**Prompt**
Find every line in the records below that holds the word "from" and copy it.

**Entries shown**
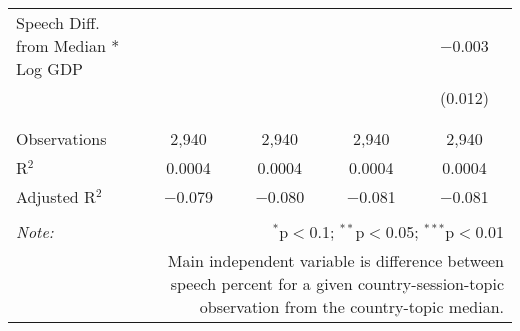 \begin{table}[!htbp]
\begin{tabular}{@{\extracolsep{5pt}}lcccc}
 Speech Diff. from Median * Log GDP &  &  &  & $-$0.003 \\ 
  &  &  &  & (0.012) \\ 
  & & & & \\ 
\hline \\[-1.8ex] 
Observations & 2,940 & 2,940 & 2,940 & 2,940 \\ 
R$^{2}$ & 0.0004 & 0.0004 & 0.0004 & 0.0004 \\ 
Adjusted R$^{2}$ & $-$0.079 & $-$0.080 & $-$0.081 & $-$0.081 \\ 
\hline 
\hline \\[-1.8ex] 
\textit{Note:}  & \multicolumn{4}{r}{$^{*}$p$<$0.1; $^{**}$p$<$0.05; $^{***}$p$<$0.01} \\ 
 & \multicolumn{4}{r}{Main independent variable is difference between speech percent for a given country-session-topic observation from the country-topic median.} \\ 
\end{tabular} 
\end{table}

**Exercise response**
 Speech Diff. from Median * Log GDP &  &  &  & $-$0.003 \\ 
 & \multicolumn{4}{r}{Main independent variable is difference between speech percent for a given country-session-topic observation from the country-topic median.} \\ 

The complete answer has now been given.